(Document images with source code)
__________________________________________________

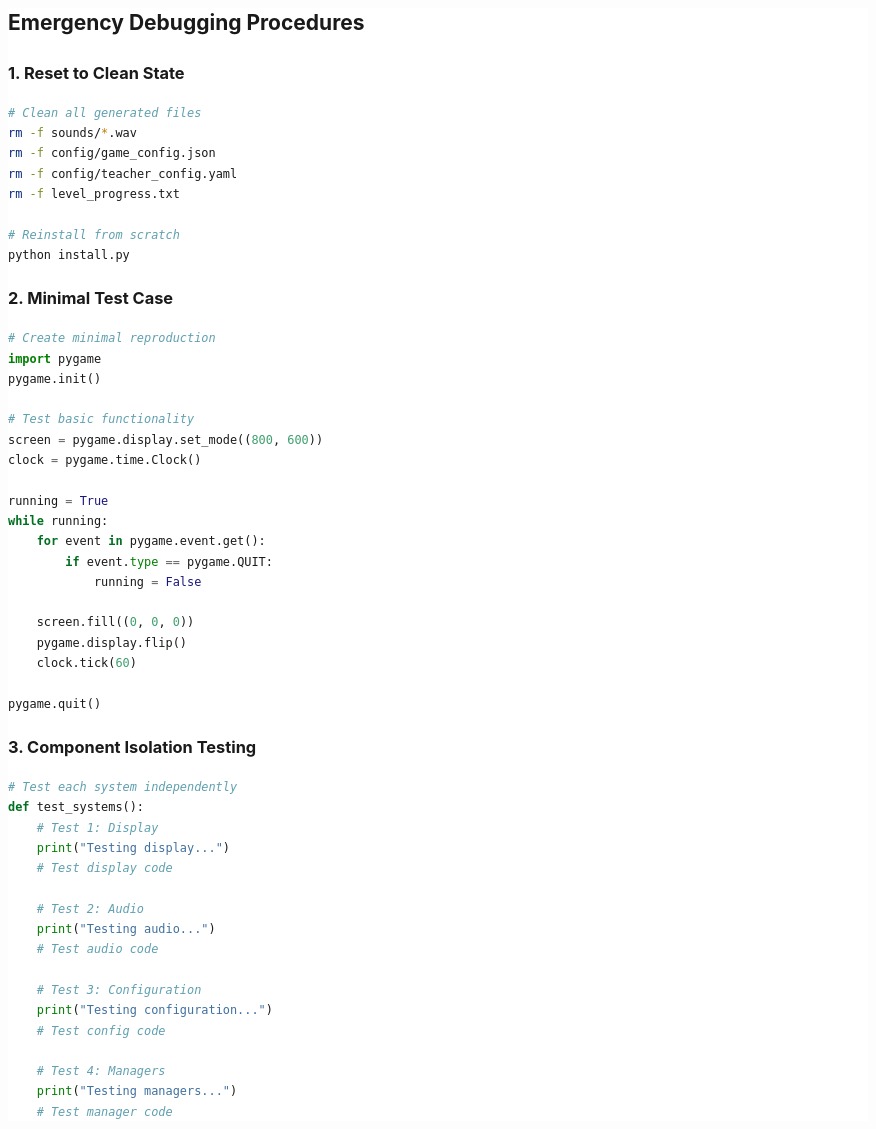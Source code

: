 ## Emergency Debugging Procedures

### 1. Reset to Clean State

```bash
# Clean all generated files
rm -f sounds/*.wav
rm -f config/game_config.json
rm -f config/teacher_config.yaml
rm -f level_progress.txt

# Reinstall from scratch
python install.py
```

### 2. Minimal Test Case

```python
# Create minimal reproduction
import pygame
pygame.init()

# Test basic functionality
screen = pygame.display.set_mode((800, 600))
clock = pygame.time.Clock()

running = True
while running:
    for event in pygame.event.get():
        if event.type == pygame.QUIT:
            running = False

    screen.fill((0, 0, 0))
    pygame.display.flip()
    clock.tick(60)

pygame.quit()
```

### 3. Component Isolation Testing

```python
# Test each system independently
def test_systems():
    # Test 1: Display
    print("Testing display...")
    # Test display code

    # Test 2: Audio
    print("Testing audio...")
    # Test audio code

    # Test 3: Configuration
    print("Testing configuration...")
    # Test config code

    # Test 4: Managers
    print("Testing managers...")
    # Test manager code
```
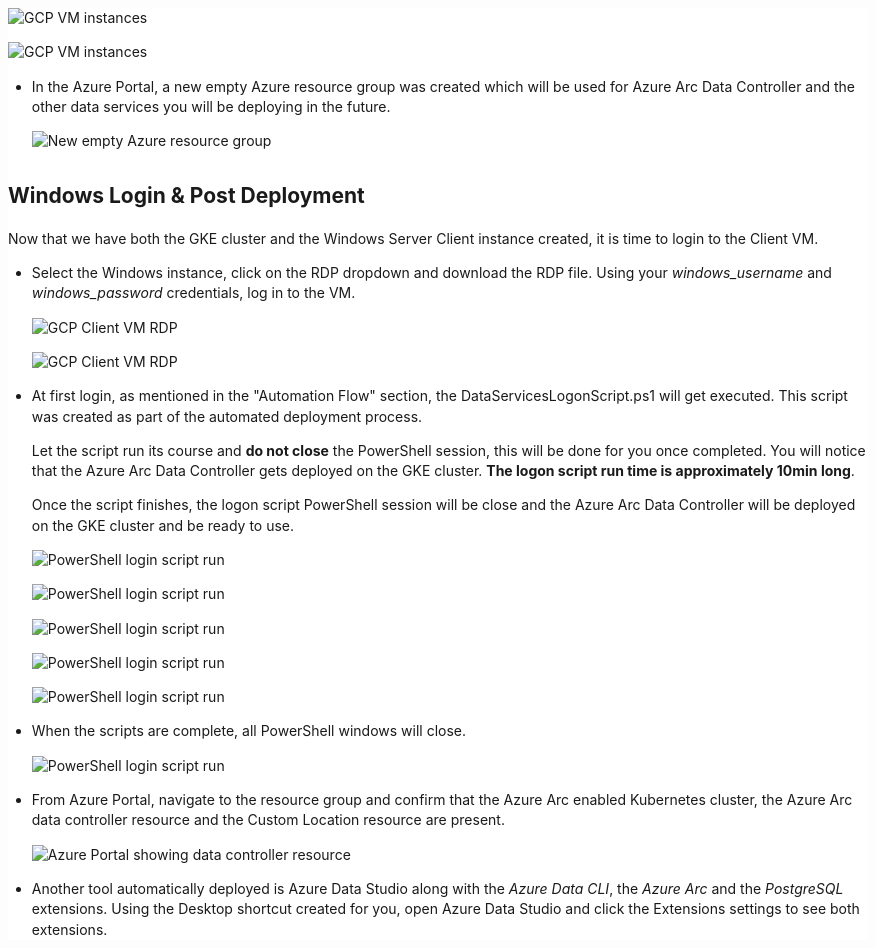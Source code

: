   ![GCP VM instances](./25.png)

  ![GCP VM instances](./26.png)

* In the Azure Portal, a new empty Azure resource group was created which will be used for Azure Arc Data Controller and the other data services you will be deploying in the future.

  ![New empty Azure resource group](./27.png)

## Windows Login & Post Deployment

Now that we have both the GKE cluster and the Windows Server Client instance created, it is time to login to the Client VM.

* Select the Windows instance, click on the RDP dropdown and download the RDP file. Using your *windows_username* and *windows_password* credentials, log in to the VM.

  ![GCP Client VM RDP](./28.png)

  ![GCP Client VM RDP](./29.png)

* At first login, as mentioned in the "Automation Flow" section, the DataServicesLogonScript.ps1 will get executed. This script was created as part of the automated deployment process.

    Let the script run its course and **do not close** the PowerShell session, this will be done for you once completed. You will notice that the Azure Arc Data Controller gets deployed on the GKE cluster. **The logon script run time is approximately 10min long**.

    Once the script finishes, the logon script PowerShell session will be close and the Azure Arc Data Controller will be deployed on the GKE cluster and be ready to use.

  ![PowerShell login script run](./30.png)

  ![PowerShell login script run](./31.png)

  ![PowerShell login script run](./32.png)

  ![PowerShell login script run](./33.png)

  ![PowerShell login script run](./34.png)

* When the scripts are complete, all PowerShell windows will close.

  ![PowerShell login script run](./35.png)

* From Azure Portal, navigate to the resource group and confirm that the Azure Arc enabled Kubernetes cluster, the Azure Arc data controller resource and the Custom Location resource are present.

  ![Azure Portal showing data controller resource](./38.png)

* Another tool automatically deployed is Azure Data Studio along with the *Azure Data CLI*, the *Azure Arc* and the *PostgreSQL* extensions. Using the Desktop shortcut created for you, open Azure Data Studio and click the Extensions settings to see both extensions.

__________________________________________________

Task goal:
Show all of the lines above in which "Azure" is present.

Solved problem:
* In the Azure Portal, a new empty Azure resource group was created which will be used for Azure Arc Data Controller and the other data services you will be deploying in the future.
  ![New empty Azure resource group](./27.png)
    Let the script run its course and **do not close** the PowerShell session, this will be done for you once completed. You will notice that the Azure Arc Data Controller gets deployed on the GKE cluster. **The logon script run time is approximately 10min long**.
    Once the script finishes, the logon script PowerShell session will be close and the Azure Arc Data Controller will be deployed on the GKE cluster and be ready to use.
* From Azure Portal, navigate to the resource group and confirm that the Azure Arc enabled Kubernetes cluster, the Azure Arc data controller resource and the Custom Location resource are present.
  ![Azure Portal showing data controller resource](./38.png)
* Another tool automatically deployed is Azure Data Studio along with the *Azure Data CLI*, the *Azure Arc* and the *PostgreSQL* extensions. Using the Desktop shortcut created for you, open Azure Data Studio and click the Extensions settings to see both extensions.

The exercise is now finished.